Helpful tip: This version of Stealth Fighter also hit Steam last week to zero fanfare, and there was a further seven-game MicroProse dump on GOG just a couple days ago, if giving money to GOG is your thing.

Game Tengoku CruisinMix Special

  • Platform: Nintendo Switch (worldwide outside of Japan)
  • Price: $29.99 / €24.89 / £22.39
  • Publisher: City Connection

What's this? The deluxe port of Jaleco's obnoxiously silly all-star crossover shooting game, released in arcades in 1995, remixed for Sega Saturn in 1997 and remade and ported for PC and modern consoles since 2017; this Switch release includes all the free and paid DLC enhancements released for previous versions as standard, including the crossover ship from the classic Toaplan game Tatsujin/Truxton.

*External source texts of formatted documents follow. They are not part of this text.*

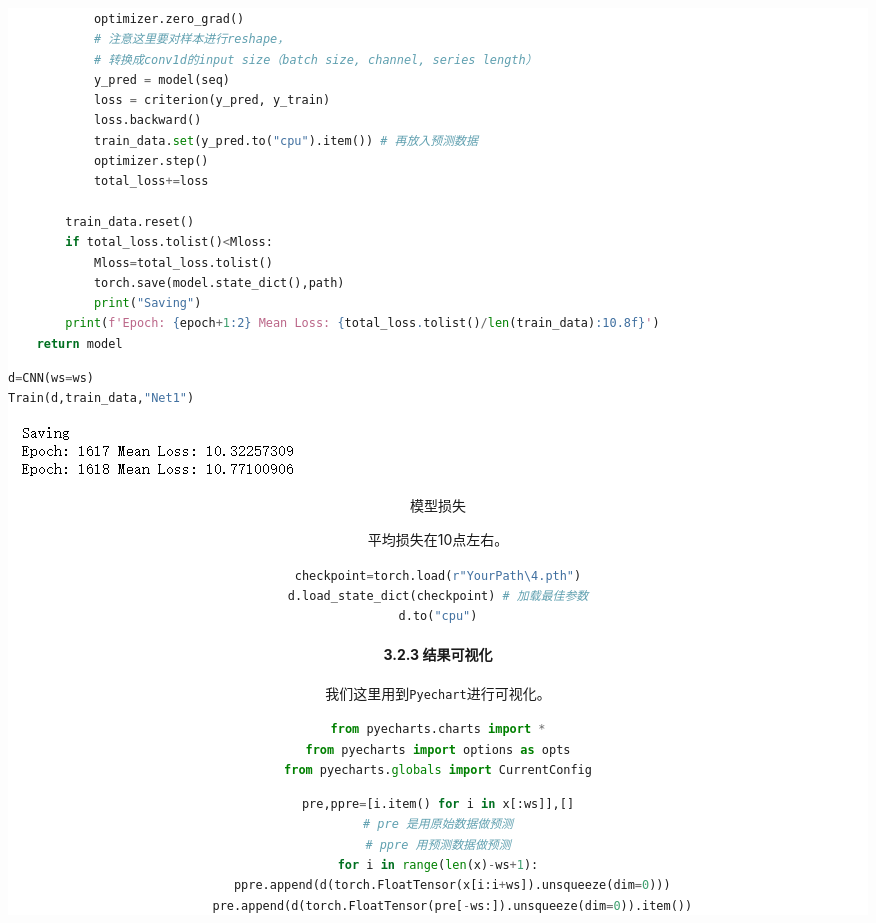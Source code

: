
 ```python
            optimizer.zero_grad()
            # 注意这里要对样本进行reshape，
            # 转换成conv1d的input size（batch size, channel, series length）
            y_pred = model(seq)
            loss = criterion(y_pred, y_train)
            loss.backward()
            train_data.set(y_pred.to("cpu").item()) # 再放入预测数据
            optimizer.step()
            total_loss+=loss

        train_data.reset()
        if total_loss.tolist()<Mloss:
            Mloss=total_loss.tolist()
            torch.save(model.state_dict(),path)
            print("Saving")
        print(f'Epoch: {epoch+1:2} Mean Loss: {total_loss.tolist()/len(train_data):10.8f}')
    return model
```

```python
d=CNN(ws=ws)
Train(d,train_data,"Net1")
```

![image-20230818173024746](READEME/image-20230818173024746.png)

<center>模型损失


平均损失在10点左右。

```python
checkpoint=torch.load(r"YourPath\4.pth")
d.load_state_dict(checkpoint) # 加载最佳参数
d.to("cpu")
```

#### 3.2.3 结果可视化

我们这里用到`Pyechart`进行可视化。

```python
from pyecharts.charts import *
from pyecharts import options as opts
from pyecharts.globals import CurrentConfig
```

```python
pre,ppre=[i.item() for i in x[:ws]],[]
# pre 是用原始数据做预测
# ppre 用预测数据做预测
for i in range(len(x)-ws+1):
    ppre.append(d(torch.FloatTensor(x[i:i+ws]).unsqueeze(dim=0)))
    pre.append(d(torch.FloatTensor(pre[-ws:]).unsqueeze(dim=0)).item())
```
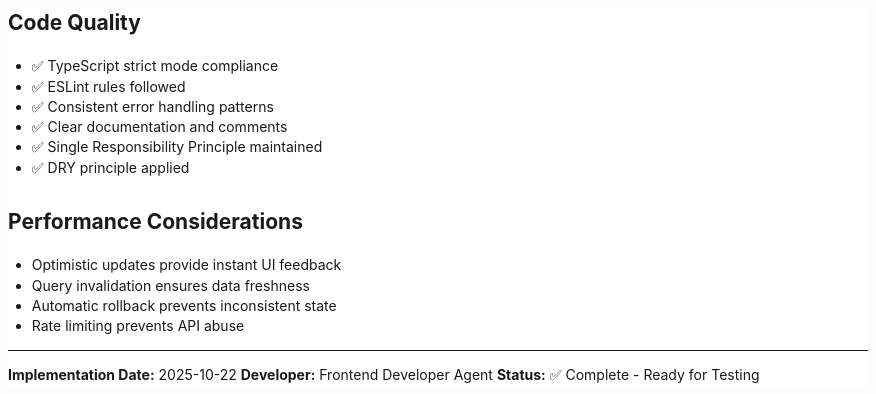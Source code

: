 ## Code Quality

- ✅ TypeScript strict mode compliance
- ✅ ESLint rules followed
- ✅ Consistent error handling patterns
- ✅ Clear documentation and comments
- ✅ Single Responsibility Principle maintained
- ✅ DRY principle applied

## Performance Considerations

- Optimistic updates provide instant UI feedback
- Query invalidation ensures data freshness
- Automatic rollback prevents inconsistent state
- Rate limiting prevents API abuse

---

**Implementation Date:** 2025-10-22
**Developer:** Frontend Developer Agent
**Status:** ✅ Complete - Ready for Testing
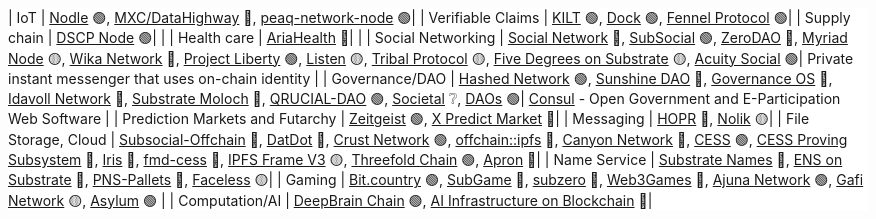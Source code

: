 | IoT                             | [Nodle](https://github.com/NodleCode/chain) 🟢, [MXC/DataHighway](https://github.com/DataHighway-DHX/node) 🔴, [peaq-network-node](https://github.com/peaqnetwork/peaq-network-node) 🟢|
| Verifiable Claims               | [KILT](https://github.com/KILTprotocol/kilt-node) 🟢, [Dock](https://github.com/docknetwork/dock-substrate) 🟢, [Fennel Protocol](https://github.com/fennelLabs/Fennel-Protocol) 🟢|
| Supply chain                    | [DSCP Node](https://github.com/digicatapult/dscp-node) 🟢|                                                                                                                                                                                        |
| Health care                     | [AriaHealth](https://github.com/AriaHealth/MetaNetwork) 🔴|                                                                                                                                                                                        |
| Social Networking               | [Social Network](https://github.com/social-network/blockchain) 🔴, [SubSocial](https://github.com/dappforce/subsocial-parachain) 🟢, [ZeroDAO](https://github.com/ZeroDAO/ZeroDAO-node) 🔴, [Myriad Node](https://github.com/myriadsocial/myriad-node) 🟡, [Wika Network](https://github.com/randombishop/wika_etl) 🔴, [Project Liberty](https://github.com/LibertyDSNP/mrc) 🟢, [Listen](https://github.com/listenofficial/listen-parachain) 🟡, [Tribal Protocol](https://github.com/tribal-protocol/tribal_contract) 🟡, [Five Degrees on Substrate](https://github.com/rust-0x0/hex-space-protocol-substrate) 🟡, [Acuity Social](https://github.com/acuity-social/acuity-substrate) 🟢| Private instant messenger that uses on-chain identity                                                                                                                                  |
| Governance/DAO                  | [Hashed Network](https://github.com/hashed-io/hashed-substrate) 🟢, [Sunshine DAO](https://github.com/sunshine-protocol/sunshine-bounty) 🔴, [Governance OS](https://github.com/NucleiStudio/governance-os) 🔴, [Idavoll Network](https://github.com/idavollnetwork/idavoll) 🔴, [Substrate Moloch](https://github.com/DoraFactory/Substrate-Moloch-V2) 🔴, [QRUCIAL-DAO](https://github.com/Qrucial/QRUCIAL-DAO) 🟢, [Societal](https://github.com/sctllabs/societal_node) :grey_question:, [DAOs](https://github.com/daos-org/daos) 🟢| [Consul](https://github.com/consul/consul) - Open Government and E-Participation Web Software                                                                  |
| Prediction Markets and Futarchy | [Zeitgeist](https://github.com/zeitgeistpm/zeitgeist) 🟢, [X Predict Market](https://github.com/XPredictMarket/NodePredict) 🔴|
| Messaging                       | [HOPR](https://github.com/validitylabs/HOPR-PL-Substrate) 🔴, [Nolik](https://github.com/chainify/pallet-nolik/) 🟡|
| File Storage, Cloud             | [Subsocial-Offchain](https://github.com/dappforce/subsocial-offchain) 🔴, [DatDot](https://github.com/playproject-io/datdot) 🔴, [Crust Network](https://github.com/crustio/crust) 🟢, [offchain::ipfs](https://github.com/rs-ipfs/offchain-ipfs-manual) 🔴, [Canyon Network](https://github.com/canyon-network/canyon) 🔴, [CESS](https://github.com/Cumulus2021/cess) 🟢, [CESS Proving Subsystem](https://github.com/CESSProject/cess-proving-system) 🔴, [Iris](https://github.com/ideal-lab5/iris) 🔴, [fmd-cess](https://github.com/CESSProject/fmd-cess) 🔴, [IPFS Frame V3](https://github.com/DanHenton/pocket-substrate/tree/ipfs-ocw) 🟡, [Threefold Chain](https://github.com/threefoldtech/tfchain) 🟢, [Apron](https://github.com/Apron-Network/apron-node) 🔴|
| Name Service                    | [Substrate Names](https://github.com/xaya/substrate-names) 🔴, [ENS on Substrate](https://github.com/hskang9/substrate-name-service) 🔴, [PNS-Pallets](https://github.com/pnsproject/pns-pallets) 🔴, [Faceless](https://github.com/HeisenbergLin22/Faceless_milestone1) 🟡|
| Gaming                          | [Bit.country](https://github.com/bit-country/Bit-Country-Blockchain) 🟢, [SubGame](https://github.com/SubGame-Network/subgame-network) 🔴, [subzero](https://github.com/playzero/subzero) 🔴, [Web3Games](https://github.com/web3gamesofficial/web3games-blockchain) 🔴, [Ajuna Network](https://github.com/ajuna-network/Ajuna) 🟢, [Gafi Network](https://github.com/cryptoviet/gafi) 🟡, [Asylum](https://gitlab.com/asylum-space/asylum-item-nft) 🟢                                                                                                                                                                                                                                                                                                                                                                                                                                                                                                                                                                                                                                                                                                                                                                                                                                                                                                                                                                                                                                                                                                                                                                                                                                                                                                          |
| Computation/AI                  | [DeepBrain Chain](https://github.com/DeepBrainChain/DeepBrainChain-MainChain) 🟢, [AI Infrastructure on Blockchain](https://github.com/anudit/cerebrum) 🔴|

Why should I care? You have a Truxton itch that you're willing to scratch by any means necessary, and you haven't already bought this game multiple times over the past year or two.

Unhelpful tip: I have no idea about what is or isn't going on with the physical version of this game that went up for order eight months ago, and if I were you I'd give up waiting.

Strikers 1945-II (May 29)

  • Platform: PC via Steam (worldwide)
  • Price: $29.99 or equivalent (20% off until June 6)
  • Publisher: City Connection

What's this? The second and most popular entry in Psikyo's no-nonsense series of vertical shooting games, originally released in arcades in 1997 and subsequently remixed for Neogeo, Sega Saturn, PlayStations 1, 2 and Portableand multiple permutations of mobile phone; this version is based on the recent Switch port and now features a button config and online leaderboards.

Why should I care? If you're only fleetingly familiar with the Strikers series and vaguely remember seeing or touching one of these games at some point, it was probably this one, or derived from this one.

Helpful tip: SEX may be a kacho-approved high score entry but it is most certainly not a Psikyo-approved option.


Grandia & Noriyuki Iwadare tribute album vinyl from Wayo Records

  • Formats: CD, vinyl LP
  • Price: from 30€ to 67€
  • Publisher: Wayo Records

Not only is Wayo Records offering up the soundtrack to Game Arts' recently-remastered Grandia, they're also throwing in the first-ever reissue of the official arrange soundtrack Vent for both the CD and vinyl versions, as well as a brand-new arranged soundtrack that pays tribute to composer Noriyuki Iwadare's long and illustrious career, drawing from his work on Grandia, Lunar, Langrisser and more. Wayo's also selling another one of them there music boxes, because every label needs a gimmick.